Indessen liegen solche konkret beschreibenden Zusammenhänge für einige Dienstleistungen wie "Verwertung von Urheberrechten und gewerblichen Schutzrechten für andere" oder "rundfunktechnische Beratung" weniger nahe, so daß fraglich sein kann, ob noch eine unmittelbare Beschreibung für diese angemeldeten Dienstleistungen vorliegt, und insofern ein ernsthaftes Freihaltungsbedürfnis jedenfalls zweifelhaft ist. Dies kann hier jedoch dahingestellt bleiben.

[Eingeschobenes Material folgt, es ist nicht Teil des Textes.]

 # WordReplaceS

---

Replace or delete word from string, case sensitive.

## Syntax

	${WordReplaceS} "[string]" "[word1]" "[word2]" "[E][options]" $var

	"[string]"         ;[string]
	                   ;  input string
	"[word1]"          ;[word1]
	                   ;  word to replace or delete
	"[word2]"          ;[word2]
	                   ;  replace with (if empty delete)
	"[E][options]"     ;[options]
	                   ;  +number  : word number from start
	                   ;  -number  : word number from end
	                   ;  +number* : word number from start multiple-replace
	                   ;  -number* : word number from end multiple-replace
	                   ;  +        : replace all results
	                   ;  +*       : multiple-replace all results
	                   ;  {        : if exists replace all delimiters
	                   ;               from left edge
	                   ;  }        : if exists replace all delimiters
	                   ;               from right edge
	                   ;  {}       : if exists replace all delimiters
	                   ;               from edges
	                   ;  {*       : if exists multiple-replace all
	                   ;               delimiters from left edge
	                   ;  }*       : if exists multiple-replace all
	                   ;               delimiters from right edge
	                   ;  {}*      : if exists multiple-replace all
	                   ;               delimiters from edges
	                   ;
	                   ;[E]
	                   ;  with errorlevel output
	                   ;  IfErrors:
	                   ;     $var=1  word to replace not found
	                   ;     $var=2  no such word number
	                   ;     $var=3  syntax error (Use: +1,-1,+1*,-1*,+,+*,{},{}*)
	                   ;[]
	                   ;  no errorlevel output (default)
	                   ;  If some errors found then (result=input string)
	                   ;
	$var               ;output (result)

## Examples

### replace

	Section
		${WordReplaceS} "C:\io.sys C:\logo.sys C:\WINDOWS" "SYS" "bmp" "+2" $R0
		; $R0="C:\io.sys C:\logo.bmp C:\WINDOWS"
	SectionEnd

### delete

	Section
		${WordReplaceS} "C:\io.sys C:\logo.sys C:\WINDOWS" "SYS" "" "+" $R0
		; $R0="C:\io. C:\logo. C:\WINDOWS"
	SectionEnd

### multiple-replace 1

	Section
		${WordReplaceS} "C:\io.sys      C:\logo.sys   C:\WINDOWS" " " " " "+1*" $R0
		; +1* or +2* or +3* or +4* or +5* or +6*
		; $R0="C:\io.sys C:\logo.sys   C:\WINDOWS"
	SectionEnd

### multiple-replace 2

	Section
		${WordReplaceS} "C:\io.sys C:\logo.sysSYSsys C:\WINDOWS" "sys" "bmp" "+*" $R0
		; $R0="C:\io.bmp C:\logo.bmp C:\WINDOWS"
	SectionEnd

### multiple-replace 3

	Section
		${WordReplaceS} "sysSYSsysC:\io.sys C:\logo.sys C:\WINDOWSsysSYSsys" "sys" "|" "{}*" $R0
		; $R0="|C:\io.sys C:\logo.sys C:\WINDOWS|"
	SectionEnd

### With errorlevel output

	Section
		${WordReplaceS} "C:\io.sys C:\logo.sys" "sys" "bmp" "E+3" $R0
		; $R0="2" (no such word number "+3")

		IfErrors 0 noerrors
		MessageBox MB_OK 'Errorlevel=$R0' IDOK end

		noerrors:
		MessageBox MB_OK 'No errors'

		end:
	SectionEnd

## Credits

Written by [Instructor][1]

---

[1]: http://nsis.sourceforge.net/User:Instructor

2. Der angemeldeten Marke fehlt jedenfalls für sämtliche zurückgewiesenen Dienstleistungen jegliche Unterscheidungskraft (§ 8 Abs. 2 Nr. 1 MarkenG). Kann einer Wortmarke ein für die in Frage stehenden Waren und Dienstleistungen im Vordergrund stehender beschreibender Begriffsinhalt zugeordnet werden und handelt es sich auch sonst um einen verständlichen Ausdruck der deutschen oder einer bekannten Fremdsprache, der vom Verkehr - etwa auch wegen einer entsprechenden Verwendung in der Werbung - stets nur als solcher und nicht als Unterscheidungsmittel verstanden wird, so fehlt ihm die Unterscheidungskraft (vgl. BGH WRP 1999, 1169, 1171 "FOR YOU"; WRP 1999, 1167, 1168 "YES"). Dies ist hier der Fall. Wie oben ausgeführt eignet sich die angemeldete Wortkombination als Hinweis auf die Beschaffenheit der meisten Dienstleistungen. Die angemeldete Marke nimmt damit auf eine konkrete vorteilhafte Eigenschaft aller zurückgewiesenen Dienstleistungen der angemeldeten Marke in werbeüblicher, leicht verständlicher Form Bezug und wirkt wegen dieses im Vordergrund stehenden sachbezogenen Begriffsinhalts für sämtliche dieser beanspruchten Dienstleistungen nur als Sachhinweis, nicht als Hinweis auf einen bestimmten Geschäftsbetrieb. Dies gilt auch für die Dienstleistungen, die nicht unmittelbar und konkret beschrieben werden, weil zu diesen jedenfalls ein enger sachlicher Bezug besteht. So lassen Sender oft Sendungen und auch Tonträger von Produktionsfirmen erstellen und übernehmen in Lizenz weitgehend für Produzenten, Künstler und/oder Autoren und sonstige Inhaber von Urheber- oder Leistungsschutzrechten die Vermarktung. Z.B. werden etwa Übertragung von Sende- und Aufführungsrechten, Zweitverwertung sowie weitere kommerzielle Verwertung von Bildern, Sprach- oder Tonwerken samt damit verbundener sonstiger gewerblicher Schutzrechte häufig vom Sender übernommen. Für diese Verwertung der Rechte ist eine Spitzenstellung des betreffenden Senders sehr bedeutsam, da ein solcher Sender bessere Verbindungen, entsprechende Erfahrung und eine große Marktmacht hat, um eine wirtschaftlich erfolgreiche Verwertung zu garantieren. Dies gilt in ähnlicher Weise für "rundfunktechnische Beratung", die ebenfalls in einem unmittelbaren Bezug zu der Tätigkeit und zu den für den Empfang, das Senden und die Produktion von Sendungen erforderlichen Einrichtungen eines "Radio No. 1" aufweisen können.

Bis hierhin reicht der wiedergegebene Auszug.